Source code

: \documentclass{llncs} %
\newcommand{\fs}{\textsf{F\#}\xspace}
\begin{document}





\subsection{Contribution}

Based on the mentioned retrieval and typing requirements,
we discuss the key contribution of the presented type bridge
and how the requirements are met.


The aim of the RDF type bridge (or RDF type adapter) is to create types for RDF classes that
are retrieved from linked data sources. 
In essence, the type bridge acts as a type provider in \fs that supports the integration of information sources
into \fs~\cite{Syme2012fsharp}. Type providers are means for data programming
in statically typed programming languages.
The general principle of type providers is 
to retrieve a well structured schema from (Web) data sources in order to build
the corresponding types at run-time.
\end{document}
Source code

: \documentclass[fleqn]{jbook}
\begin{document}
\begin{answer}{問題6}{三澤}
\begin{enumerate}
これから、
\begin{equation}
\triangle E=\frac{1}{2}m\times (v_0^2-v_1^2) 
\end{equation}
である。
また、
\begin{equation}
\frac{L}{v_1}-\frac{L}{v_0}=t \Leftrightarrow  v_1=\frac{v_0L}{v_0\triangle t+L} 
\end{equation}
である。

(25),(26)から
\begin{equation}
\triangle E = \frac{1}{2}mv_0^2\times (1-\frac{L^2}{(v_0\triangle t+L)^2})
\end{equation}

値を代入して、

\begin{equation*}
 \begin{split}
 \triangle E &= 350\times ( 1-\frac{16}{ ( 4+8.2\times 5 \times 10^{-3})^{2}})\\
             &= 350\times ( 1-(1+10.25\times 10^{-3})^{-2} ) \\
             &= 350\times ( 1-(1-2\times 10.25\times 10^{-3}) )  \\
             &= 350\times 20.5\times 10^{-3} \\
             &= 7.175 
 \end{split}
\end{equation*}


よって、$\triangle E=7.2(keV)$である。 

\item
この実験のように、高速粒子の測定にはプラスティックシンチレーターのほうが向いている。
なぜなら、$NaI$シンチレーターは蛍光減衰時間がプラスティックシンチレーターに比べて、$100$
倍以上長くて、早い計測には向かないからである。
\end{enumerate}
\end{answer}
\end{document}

****

To do » In the listing, find all lines with the string "providers" and copy them.

Exercise response »
into \fs~\cite{Syme2012fsharp}. Type providers are means for data programming
The general principle of type providers is 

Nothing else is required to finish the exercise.